The decision to paint something as visceral as a zombie attack in the broad strokes of policy and strategy is an interesting one. Zombies have heretofore been portrayed mostly in the more action-friendly medium of cinema, and mostly from an up-close, short-term perspective. Brooks avoids the trap of becoming too impersonal and detached from the war by grounding the novel in the first-person reminiscences of the folks who lived through it. It’s impossible not to develop some attachment to the Canadian girl who describes the effects of the northern winter on the ill-prepared refugees looking to escape the warm-weather-dependent zombies, and the blind Japanese gardener’s account of his daily battles with the walking dead is strangely tranquil and moving.
The first thing you’ll notice about the audio version of World War Z are the cast members listed on the cover. Alan Alda, John Tuturro, Henry Rollins and, wait for it, Mark Hamill all contribute their voices to the project. Not quite A-listers, maybe, but definitely in the B or B+ range. Give it a little more time and Hamill might start being known first as a solid voice actor and secondly as that guy from the Star Wars that didn’t suck. He’s particularly effective in this production, as an American soldier reminiscing about the ups and downs of the military’s encounter with the zombies. Turns out the U.S. military was operating on an obsolete wartime paradigm and was ill-equipped to deal with an enemy that doesn’t fit the old model of nation-on-nation warfare. Hm.

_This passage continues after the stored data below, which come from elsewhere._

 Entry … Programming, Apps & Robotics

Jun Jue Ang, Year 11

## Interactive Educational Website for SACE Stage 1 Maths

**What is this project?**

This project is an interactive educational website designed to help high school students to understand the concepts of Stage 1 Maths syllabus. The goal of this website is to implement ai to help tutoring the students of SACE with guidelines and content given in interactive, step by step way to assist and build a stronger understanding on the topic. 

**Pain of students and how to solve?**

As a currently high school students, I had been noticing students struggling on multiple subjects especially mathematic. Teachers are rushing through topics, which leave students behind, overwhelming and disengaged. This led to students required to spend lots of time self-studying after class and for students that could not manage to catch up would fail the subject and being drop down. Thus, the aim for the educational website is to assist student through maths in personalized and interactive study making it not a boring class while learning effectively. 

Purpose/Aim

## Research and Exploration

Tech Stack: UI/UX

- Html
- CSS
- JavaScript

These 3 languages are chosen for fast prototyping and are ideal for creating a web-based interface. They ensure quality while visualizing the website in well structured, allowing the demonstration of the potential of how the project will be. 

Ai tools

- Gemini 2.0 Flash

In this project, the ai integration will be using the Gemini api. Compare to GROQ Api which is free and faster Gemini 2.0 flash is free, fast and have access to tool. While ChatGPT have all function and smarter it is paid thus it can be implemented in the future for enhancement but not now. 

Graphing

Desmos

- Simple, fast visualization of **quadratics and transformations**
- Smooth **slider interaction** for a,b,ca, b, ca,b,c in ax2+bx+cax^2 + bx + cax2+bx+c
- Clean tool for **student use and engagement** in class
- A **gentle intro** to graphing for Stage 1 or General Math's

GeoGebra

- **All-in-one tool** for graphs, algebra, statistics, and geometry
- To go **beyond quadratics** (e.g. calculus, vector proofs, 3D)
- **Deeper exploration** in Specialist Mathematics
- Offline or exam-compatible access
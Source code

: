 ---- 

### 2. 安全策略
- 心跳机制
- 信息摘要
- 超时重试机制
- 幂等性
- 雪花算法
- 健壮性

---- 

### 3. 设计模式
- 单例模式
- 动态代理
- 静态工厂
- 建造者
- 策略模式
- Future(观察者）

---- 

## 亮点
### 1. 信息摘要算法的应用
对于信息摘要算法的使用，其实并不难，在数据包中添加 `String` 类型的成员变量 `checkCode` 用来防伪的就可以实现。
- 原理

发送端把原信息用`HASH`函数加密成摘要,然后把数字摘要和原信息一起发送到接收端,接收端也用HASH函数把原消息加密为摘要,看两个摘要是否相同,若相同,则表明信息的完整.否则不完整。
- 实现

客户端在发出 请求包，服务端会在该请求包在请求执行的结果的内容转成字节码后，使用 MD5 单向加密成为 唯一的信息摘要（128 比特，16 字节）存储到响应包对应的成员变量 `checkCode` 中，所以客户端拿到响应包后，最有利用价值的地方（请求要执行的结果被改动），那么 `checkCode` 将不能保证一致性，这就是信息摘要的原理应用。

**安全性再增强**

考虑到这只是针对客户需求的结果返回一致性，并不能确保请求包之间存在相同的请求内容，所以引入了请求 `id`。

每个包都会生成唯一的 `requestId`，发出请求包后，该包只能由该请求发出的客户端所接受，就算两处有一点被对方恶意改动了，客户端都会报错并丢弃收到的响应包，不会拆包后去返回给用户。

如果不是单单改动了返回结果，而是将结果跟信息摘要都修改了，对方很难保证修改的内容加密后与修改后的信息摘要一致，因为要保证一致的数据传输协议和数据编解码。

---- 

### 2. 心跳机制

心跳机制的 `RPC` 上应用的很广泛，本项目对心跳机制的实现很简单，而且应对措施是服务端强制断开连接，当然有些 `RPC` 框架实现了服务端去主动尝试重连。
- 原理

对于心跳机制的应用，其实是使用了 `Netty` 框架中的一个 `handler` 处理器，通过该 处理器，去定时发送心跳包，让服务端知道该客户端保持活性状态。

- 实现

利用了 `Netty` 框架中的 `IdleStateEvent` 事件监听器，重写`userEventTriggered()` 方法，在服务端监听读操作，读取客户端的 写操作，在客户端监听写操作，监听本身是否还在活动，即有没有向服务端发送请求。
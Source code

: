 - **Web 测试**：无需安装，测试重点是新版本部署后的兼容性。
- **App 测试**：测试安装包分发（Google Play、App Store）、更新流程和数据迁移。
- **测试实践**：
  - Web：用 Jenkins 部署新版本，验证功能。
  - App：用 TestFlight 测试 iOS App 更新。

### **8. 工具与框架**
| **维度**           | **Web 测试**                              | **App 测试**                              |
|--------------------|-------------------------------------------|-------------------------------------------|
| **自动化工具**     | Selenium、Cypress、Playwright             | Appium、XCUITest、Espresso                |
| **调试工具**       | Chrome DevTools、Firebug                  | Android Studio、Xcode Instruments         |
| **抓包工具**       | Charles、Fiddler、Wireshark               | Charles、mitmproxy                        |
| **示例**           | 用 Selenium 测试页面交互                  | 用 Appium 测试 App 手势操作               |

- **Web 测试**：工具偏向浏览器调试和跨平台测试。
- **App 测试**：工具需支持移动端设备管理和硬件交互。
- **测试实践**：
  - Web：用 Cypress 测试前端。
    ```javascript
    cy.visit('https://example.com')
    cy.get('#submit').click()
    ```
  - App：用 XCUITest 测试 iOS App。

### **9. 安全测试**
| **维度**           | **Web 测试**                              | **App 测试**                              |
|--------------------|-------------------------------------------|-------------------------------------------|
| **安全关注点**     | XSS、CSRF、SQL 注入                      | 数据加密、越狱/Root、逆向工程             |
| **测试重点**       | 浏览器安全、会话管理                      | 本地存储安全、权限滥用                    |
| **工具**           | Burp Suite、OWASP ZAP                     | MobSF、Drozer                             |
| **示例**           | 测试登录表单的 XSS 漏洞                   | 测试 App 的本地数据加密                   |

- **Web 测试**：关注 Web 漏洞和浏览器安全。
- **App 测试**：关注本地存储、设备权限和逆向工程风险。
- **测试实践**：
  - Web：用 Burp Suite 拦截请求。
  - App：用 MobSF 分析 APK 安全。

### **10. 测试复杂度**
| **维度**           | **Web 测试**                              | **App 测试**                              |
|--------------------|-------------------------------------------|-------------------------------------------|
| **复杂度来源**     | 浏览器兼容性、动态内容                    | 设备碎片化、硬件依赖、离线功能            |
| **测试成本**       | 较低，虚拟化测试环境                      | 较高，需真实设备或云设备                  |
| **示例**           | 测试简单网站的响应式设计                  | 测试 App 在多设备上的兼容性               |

The rest of the cast fares as well as Hamill; it’s admirable that the producers of the audiobook went to the trouble of securing actors that actually hail from the area they represent in the book. The genuineness of the accents is apparent and is definitely preferable to having some Rich Little-type give his impersonation of a Cuban.
So, whether you’re a zombie-loving, George Romero-worshiping, Shaun Of The Dead-reciting, walking dead aficionado; a history-channel-watching, political science-junkie; or just an audiobook listener with a taste for the unique, you’ll be welcome among the growing ranks of the scholars of dubya-dubya Z.